JSON/YAML Converter & Prettifier

Convert between JSON and YAML formats, prettify or minify your data

Privacy Notice: All conversions happen in your browser. Your data never leaves your device.

How to Use

  1. Paste JSON or YAML into the left panel
  2. Pick an action: JSON→YAML, YAML→JSON, Prettify, or Minify
  3. Choose indent style (2 spaces, 4 spaces, or tabs)
  4. Copy the output — everything runs locally, nothing leaves the tab

How This Compares to jq, yq, and js-yaml

This page uses js-yaml under the hood (the most popular YAML library on npm, ~40M downloads a week). js-yaml implements the YAML 1.1 Core schema by default, which is worth knowing because it changes results in surprising ways.
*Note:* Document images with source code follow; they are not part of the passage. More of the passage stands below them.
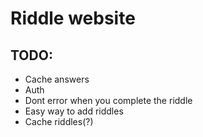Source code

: # Riddle website

## TODO:
- Cache answers
- Auth
- Dont error when you complete the riddle
- Easy way to add riddles
- Cache riddles(?)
  • vs. jq: jq is JSON-only and built for querying and transforming, not format conversion. For pipelines (curl | jq '.items[]') jq is strictly better. Use this tool when you just want a prettified or minified result without learning jq's filter syntax.
  • vs. yq (Mike Farah's Go version): yq round-trips comments and preserves key order — this browser converter doesn't. If you're editing Kubernetes manifests and commit comments matter, use yq -i locally. If you just want a quick "is this valid and what does it look like as JSON?" check, stay here.
  • The YAML 1.1 gotcha: strings like on, off, yes, no, and No (as in "Norway") get parsed as booleans under the Core schema and become true/false in JSON. This is the infamous "Norway problem" — country code NO turns into false. Quote your strings: "NO". YAML 1.2 dropped these, but almost every library still defaults to 1.1 behavior.
  • Comments are lost going YAML → JSON because the JSON spec (RFC 8259) has no comment syntax. If your pipeline needs them, use JSON5 or JSONC (VS Code's variant) as a target instead.

My opinion after converting thousands of configs: use JSON for anything machines talk to machines about, YAML for anything a human will edit with intent, and keep a jq one-liner in your shell history for grep-style work.